Como uma maneira de pensar o espaço da Educação Infantil sob outro olhar, isto é, espaçostempos coletivos de educação, de especificidades e do tempo aiónico da criança e da diversidade que se inscrevem nessa relação, é importante ressaltar que “[...] as crianças estão sinalizando uma outra escola, produzindo, reproduzindo e construindo culturas” (SILVA, 2011, p. 111). Tonucci (2005), mais uma vez, contribui com esse pensamento quando aproxima as interações infantis à linguagem simbólica de cada criança, contrapondo à visão adultocêntrica da brincadeira, como mostra a imagem a seguir:

Fonte: Tonucci (2005)

Nessa perspectiva de proposta desta tese, de articular o hibridismo brincante ao trabalho pedagógico do professor, sugerimos perceber o jogo como um momento de visibilidade para o protagonismo infantil: de abertura e de descoberta para as suas lógicas e inventividades. Isso nos leva a pensar na possibilidade de rompimentos com o adultocentrismo, “[...] em vez da fragilidade, da incompetência, da negatividade

naturalmente atribuída aos pequenos, é possível formular outras hipóteses, a partir de

suas ações concretas e simbólicas” (NASCIMENTO, 2011, p. 51).

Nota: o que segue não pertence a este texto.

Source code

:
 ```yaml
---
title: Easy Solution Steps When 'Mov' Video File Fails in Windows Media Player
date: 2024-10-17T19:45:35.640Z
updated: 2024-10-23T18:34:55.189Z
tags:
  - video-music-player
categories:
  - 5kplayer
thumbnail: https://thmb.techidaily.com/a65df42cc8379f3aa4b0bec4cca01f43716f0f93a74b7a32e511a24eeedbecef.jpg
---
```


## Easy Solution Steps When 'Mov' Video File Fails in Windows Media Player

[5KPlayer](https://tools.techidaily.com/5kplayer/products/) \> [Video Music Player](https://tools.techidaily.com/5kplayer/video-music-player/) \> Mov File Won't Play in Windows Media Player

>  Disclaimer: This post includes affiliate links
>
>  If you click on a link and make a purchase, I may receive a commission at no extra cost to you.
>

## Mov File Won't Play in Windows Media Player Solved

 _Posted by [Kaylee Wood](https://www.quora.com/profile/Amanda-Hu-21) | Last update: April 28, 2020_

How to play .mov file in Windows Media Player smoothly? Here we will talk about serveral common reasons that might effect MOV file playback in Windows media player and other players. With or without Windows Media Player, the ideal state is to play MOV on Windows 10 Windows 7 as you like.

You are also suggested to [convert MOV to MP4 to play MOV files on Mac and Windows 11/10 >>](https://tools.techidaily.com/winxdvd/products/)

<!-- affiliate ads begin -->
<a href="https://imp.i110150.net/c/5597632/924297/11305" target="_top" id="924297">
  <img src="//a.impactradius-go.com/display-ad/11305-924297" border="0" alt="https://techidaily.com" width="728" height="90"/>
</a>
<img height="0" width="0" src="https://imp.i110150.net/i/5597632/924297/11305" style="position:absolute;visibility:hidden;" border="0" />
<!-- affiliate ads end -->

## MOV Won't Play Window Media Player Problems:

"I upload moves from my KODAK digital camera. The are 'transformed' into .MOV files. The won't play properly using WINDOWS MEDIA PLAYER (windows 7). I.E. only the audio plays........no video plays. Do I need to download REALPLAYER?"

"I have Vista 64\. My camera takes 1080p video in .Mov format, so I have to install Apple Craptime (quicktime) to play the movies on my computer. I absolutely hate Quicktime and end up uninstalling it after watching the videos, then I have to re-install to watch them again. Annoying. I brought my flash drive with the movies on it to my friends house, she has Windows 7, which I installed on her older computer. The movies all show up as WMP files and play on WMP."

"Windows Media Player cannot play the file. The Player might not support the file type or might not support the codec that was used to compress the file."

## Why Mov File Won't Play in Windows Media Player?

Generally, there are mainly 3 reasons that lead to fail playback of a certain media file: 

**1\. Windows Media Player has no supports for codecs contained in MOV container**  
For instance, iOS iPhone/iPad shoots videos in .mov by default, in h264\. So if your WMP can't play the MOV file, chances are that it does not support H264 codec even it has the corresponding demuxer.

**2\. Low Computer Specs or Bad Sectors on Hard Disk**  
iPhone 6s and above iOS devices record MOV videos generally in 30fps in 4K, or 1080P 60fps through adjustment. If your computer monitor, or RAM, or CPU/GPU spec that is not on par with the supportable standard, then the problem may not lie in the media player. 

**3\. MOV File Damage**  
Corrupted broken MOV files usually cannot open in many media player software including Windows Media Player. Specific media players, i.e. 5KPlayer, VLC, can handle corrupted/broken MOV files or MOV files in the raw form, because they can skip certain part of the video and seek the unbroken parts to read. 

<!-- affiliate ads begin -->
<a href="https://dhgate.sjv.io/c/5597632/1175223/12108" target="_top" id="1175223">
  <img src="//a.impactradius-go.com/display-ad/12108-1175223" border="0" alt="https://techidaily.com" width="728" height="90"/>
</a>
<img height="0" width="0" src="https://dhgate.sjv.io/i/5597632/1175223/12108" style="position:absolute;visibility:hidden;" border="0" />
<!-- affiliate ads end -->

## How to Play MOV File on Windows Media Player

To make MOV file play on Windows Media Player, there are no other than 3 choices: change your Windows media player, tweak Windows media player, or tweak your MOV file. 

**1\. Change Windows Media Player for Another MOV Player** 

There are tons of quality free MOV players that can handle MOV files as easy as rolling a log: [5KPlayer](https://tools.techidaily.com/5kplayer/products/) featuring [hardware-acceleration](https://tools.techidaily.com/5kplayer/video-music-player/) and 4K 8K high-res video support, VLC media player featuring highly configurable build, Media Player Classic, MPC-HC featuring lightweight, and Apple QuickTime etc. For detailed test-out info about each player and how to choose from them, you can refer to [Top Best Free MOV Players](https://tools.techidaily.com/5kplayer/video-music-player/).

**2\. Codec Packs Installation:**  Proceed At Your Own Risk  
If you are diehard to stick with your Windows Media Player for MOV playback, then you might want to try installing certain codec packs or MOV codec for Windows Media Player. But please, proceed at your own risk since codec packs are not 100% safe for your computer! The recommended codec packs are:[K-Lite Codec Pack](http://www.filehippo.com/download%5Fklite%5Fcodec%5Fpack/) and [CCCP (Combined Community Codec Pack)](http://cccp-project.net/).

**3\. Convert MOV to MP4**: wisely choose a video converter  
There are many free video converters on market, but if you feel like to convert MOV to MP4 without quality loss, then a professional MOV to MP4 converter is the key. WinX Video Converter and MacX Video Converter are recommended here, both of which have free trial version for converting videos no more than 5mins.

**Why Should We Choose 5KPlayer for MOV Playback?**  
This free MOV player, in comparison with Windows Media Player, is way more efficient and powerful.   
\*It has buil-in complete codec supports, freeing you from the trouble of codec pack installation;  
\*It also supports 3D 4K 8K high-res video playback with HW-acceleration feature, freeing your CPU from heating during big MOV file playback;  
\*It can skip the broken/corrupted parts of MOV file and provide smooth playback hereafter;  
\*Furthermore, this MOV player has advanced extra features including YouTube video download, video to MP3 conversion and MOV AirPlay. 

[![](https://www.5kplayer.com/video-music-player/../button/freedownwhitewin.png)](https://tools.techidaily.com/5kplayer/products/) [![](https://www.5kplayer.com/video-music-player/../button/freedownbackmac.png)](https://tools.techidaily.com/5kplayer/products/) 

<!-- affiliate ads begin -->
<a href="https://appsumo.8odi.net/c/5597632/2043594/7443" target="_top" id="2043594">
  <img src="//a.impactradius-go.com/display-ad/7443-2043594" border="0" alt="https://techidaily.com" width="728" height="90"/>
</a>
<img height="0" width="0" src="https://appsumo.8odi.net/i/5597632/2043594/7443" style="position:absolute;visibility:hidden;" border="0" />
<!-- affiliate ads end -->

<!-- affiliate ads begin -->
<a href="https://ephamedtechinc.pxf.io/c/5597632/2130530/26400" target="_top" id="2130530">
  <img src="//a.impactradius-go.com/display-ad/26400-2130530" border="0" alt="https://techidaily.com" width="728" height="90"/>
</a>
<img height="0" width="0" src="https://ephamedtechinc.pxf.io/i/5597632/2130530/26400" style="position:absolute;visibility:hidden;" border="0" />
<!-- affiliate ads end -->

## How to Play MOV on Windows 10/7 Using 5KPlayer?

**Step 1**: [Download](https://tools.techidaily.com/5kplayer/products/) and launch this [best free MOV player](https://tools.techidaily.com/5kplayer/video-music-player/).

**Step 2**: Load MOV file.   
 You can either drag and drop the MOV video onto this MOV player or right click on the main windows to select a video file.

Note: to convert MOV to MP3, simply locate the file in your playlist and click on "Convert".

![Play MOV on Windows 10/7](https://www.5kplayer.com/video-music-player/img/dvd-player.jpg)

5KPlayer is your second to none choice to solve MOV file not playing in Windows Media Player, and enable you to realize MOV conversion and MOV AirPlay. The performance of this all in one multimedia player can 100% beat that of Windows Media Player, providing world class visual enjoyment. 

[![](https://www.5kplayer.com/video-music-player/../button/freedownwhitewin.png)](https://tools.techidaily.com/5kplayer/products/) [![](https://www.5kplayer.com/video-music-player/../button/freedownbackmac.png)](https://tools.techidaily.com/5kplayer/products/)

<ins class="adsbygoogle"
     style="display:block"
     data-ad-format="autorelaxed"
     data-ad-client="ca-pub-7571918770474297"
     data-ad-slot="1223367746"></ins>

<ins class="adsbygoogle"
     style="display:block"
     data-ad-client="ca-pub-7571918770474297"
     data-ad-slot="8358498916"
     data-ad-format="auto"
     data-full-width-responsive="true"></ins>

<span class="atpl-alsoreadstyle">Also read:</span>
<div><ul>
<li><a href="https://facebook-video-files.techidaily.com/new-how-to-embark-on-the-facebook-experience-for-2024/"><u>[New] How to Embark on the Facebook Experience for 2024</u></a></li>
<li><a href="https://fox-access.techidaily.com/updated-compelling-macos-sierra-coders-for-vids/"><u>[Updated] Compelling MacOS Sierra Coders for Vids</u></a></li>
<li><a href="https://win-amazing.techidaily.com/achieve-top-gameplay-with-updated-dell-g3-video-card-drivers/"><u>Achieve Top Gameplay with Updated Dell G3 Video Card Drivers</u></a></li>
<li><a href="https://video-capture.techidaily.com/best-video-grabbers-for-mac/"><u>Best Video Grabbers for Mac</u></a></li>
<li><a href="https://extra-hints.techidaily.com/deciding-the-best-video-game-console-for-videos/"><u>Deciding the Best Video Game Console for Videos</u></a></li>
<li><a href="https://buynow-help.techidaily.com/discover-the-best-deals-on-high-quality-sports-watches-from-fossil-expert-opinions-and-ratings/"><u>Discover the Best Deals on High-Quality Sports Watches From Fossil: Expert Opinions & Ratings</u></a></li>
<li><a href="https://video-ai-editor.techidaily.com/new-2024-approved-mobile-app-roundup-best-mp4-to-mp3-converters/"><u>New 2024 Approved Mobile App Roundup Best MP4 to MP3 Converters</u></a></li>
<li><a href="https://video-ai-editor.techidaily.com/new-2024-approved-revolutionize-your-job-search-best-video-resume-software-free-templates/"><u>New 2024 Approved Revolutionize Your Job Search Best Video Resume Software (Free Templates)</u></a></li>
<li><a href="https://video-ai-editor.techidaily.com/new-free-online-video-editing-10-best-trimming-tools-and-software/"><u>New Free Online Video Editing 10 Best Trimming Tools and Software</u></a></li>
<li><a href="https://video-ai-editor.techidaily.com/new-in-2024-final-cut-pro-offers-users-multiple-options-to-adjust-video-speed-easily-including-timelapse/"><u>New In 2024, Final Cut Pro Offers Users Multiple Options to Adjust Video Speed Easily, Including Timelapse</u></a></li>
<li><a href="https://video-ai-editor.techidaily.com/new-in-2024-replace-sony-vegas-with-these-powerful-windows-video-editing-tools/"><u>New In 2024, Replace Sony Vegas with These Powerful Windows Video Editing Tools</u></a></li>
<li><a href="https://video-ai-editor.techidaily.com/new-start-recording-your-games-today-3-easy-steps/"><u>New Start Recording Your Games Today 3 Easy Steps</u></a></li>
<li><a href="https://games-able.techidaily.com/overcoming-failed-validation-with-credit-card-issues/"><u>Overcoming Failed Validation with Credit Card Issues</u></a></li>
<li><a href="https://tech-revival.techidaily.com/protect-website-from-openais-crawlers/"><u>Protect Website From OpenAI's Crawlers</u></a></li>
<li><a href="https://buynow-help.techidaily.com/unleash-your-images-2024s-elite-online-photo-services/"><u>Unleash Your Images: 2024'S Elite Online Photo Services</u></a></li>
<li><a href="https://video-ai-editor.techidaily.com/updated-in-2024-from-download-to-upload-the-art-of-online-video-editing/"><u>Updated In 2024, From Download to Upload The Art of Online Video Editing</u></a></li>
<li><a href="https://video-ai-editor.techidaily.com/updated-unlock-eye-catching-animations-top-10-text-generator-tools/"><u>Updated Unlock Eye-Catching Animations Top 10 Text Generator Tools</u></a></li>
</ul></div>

Uma delas pode ser por meio de uma “virada ressignificativa”,38 no sentido de mudar a perspectiva de atribuição de significados, de olhar por lentes que modifiquem a percepção dos acontecimentos para as atividades brincantes cotidianas, e, assim, possa considerar a concepção de criança como ativa, criativa e protagonista, que a reconheça como sujeitos de direitos, quer dizer, com o direito de exercer a sua infância e poder brincar de qualquer forma e em qualquer lugar.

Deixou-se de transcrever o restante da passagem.